At Boulder’s two-year-old hygge hotbed Süti & Co., the open-faced sandwiches were such a hit on a once-a-week plan that chef Andrea Uzarowski etched them into the menu full time. She artfully arranges various toppings like avocado, egg salad, salmon, and tomato atop slices of fresh brød from Louisville’s Moxie Bread Co. We love the whimsical look and flavorful combo of smoked beet spread, pickled cucumber, and hard-boiled egg sprinkled with savory granola—a classic example of the Danish commitment to form and function. —Maren Horjus

Read More: 3 New Bakeries in Denver and Boulder Worth Visiting Now


7. BEC

  • From: Big Apple Bodega
  • Address: 2231 S. Broadway, Denver (Overland)
  • Sandwich origin: New York City

My husband is a pretty mild-mannered guy, but a few topics are guaranteed to fire him up: the Hartford Whalers leaving his home state of Connecticut, the Eagles (he hates the effing Eagles), and the lack of NYC-bodega-style breakfast sandwiches in Denver. A double-digit price tag, a 10-minute wait, or a microwaved egg are all rant-inducing offenses. “It’s not that hard. You just get the flattop going and crank them out.” “Why is there so much meat?” “I’m going to start baking hard rolls.” He speaks from experience, having spent college summers at a deli in the tri-state area, whipping up BECs (bacon, egg, and cheese) for commuters on their way into the city.

So, I was optimistic about Big Apple Bodega, a food truck recently turned South Broadway brick-and-mortar. Although proprietor Brian Murphy, who grew up on Long Island, focuses on variations of the chopped cheese sandwich—another NYC specialty with ground beef, grilled onions, American cheese, lettuce, tomato, mayo, and ketchup—he makes $6 BECs on weekends. My hubby’s assessment? The round roll is solid, even though it lacks poppyseeds; the over-medium eggs are a vast improvement on scrambled; the speed and modest proportions are just right for what should be a quick, on-the-go breakfast; and being asked “SPK?” (New Yorker for salt, pepper, and ketchup) is a nice touch. I thought they were tasty, too—but the best part was enjoying them in contented silence. —JL


8. Muffuletta

  • From: Spinelli’s Market
  • Address: 4621 E. 23rd Ave., Denver (North Park Hill)
  • Sandwich origin: New Orleans

My ancestors came to the United States in the early 1900s from Palermo, Italy, right around the time fellow Sicilian Salvatore Lupo is rumored to have invented the muffuletta in New Orleans’ French Quarter. While the sammie’s origins aren’t up for debate, just about everything else is (including whether to serve it hot or cold). I asked Kardi Constance, general manager of Italian deli Spinelli’s Market in Park Hill, to dissect her version—the city’s best, in this Sicilian’s not-so-humble opinion. —Jessica Giles

Bread: The round loaf that gives the sandwich its name is topped with sesame seeds, crispy on the outside, and soft on the inside. Spinelli’s uses ciabattini rolls from Breadworks Bakery & Cafe in Boulder.

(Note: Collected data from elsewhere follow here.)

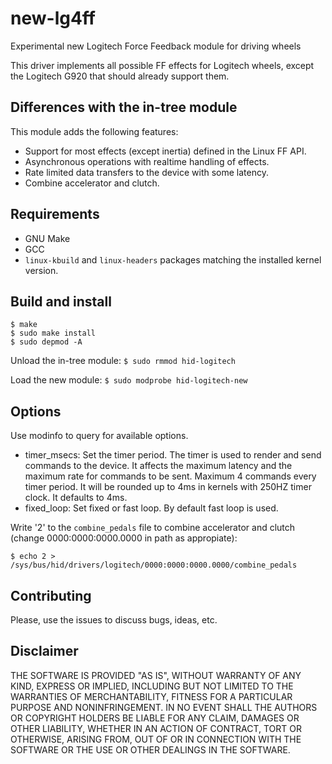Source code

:# new-lg4ff

Experimental new Logitech Force Feedback module for driving wheels

This driver implements all possible FF effects for Logitech wheels, except the
Logitech G920 that should already support them.

## Differences with the in-tree module

This module adds the following features:

 - Support for most effects (except inertia) defined in the Linux FF API.
 - Asynchronous operations with realtime handling of effects.
 - Rate limited data transfers to the device with some latency.
 - Combine accelerator and clutch.

## Requirements

 - GNU Make
 - GCC
 - `linux-kbuild` and `linux-headers` packages matching the installed kernel version.

## Build and install

```
$ make
$ sudo make install
$ sudo depmod -A
```

Unload the in-tree module:
`$ sudo rmmod hid-logitech`

Load the new module:
`$ sudo modprobe hid-logitech-new`

## Options

Use modinfo to query for available options.

 - timer_msecs: Set the timer period. The timer is used to render and send
   commands to the device. It affects the maximum latency and the maximum rate
   for commands to be sent. Maximum 4 commands every timer period. It will be
   rounded up to 4ms in kernels with 250HZ timer clock. It defaults to 4ms.
 - fixed_loop: Set fixed or fast loop. By default fast loop is used.

Write '2' to the `combine_pedals` file to combine accelerator and clutch
(change 0000:0000:0000.0000 in path as appropiate):

`$ echo 2 > /sys/bus/hid/drivers/logitech/0000:0000:0000.0000/combine_pedals`

## Contributing

Please, use the issues to discuss bugs, ideas, etc.

## Disclaimer

THE SOFTWARE IS PROVIDED "AS IS", WITHOUT WARRANTY OF ANY KIND, EXPRESS OR
IMPLIED, INCLUDING BUT NOT LIMITED TO THE WARRANTIES OF MERCHANTABILITY,
FITNESS FOR A PARTICULAR PURPOSE AND NONINFRINGEMENT. IN NO EVENT SHALL THE
AUTHORS OR COPYRIGHT HOLDERS BE LIABLE FOR ANY CLAIM, DAMAGES OR OTHER
LIABILITY, WHETHER IN AN ACTION OF CONTRACT, TORT OR OTHERWISE, ARISING FROM,
OUT OF OR IN CONNECTION WITH THE SOFTWARE OR THE USE OR OTHER DEALINGS IN THE
SOFTWARE.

Olive salad: Spinelli’s tangy spread includes Kalamata olives, Spanish olives, roasted red peppers, Mexican oregano, fresh parsley, and lots of oil. While some restaurants add spicy giardiniera, Constance opts for a dash of red wine vinegar.

Meats: A traditional muffuletta includes thinly sliced genoa salami, ham, and mortadella, but Spinelli’s skips the ham. All the better to taste the pistachio-studded mortadella, which the deli imports from Italy. In addition to a few slices of provolone, the deli piles about a quarter-pound of meat on each sandwich.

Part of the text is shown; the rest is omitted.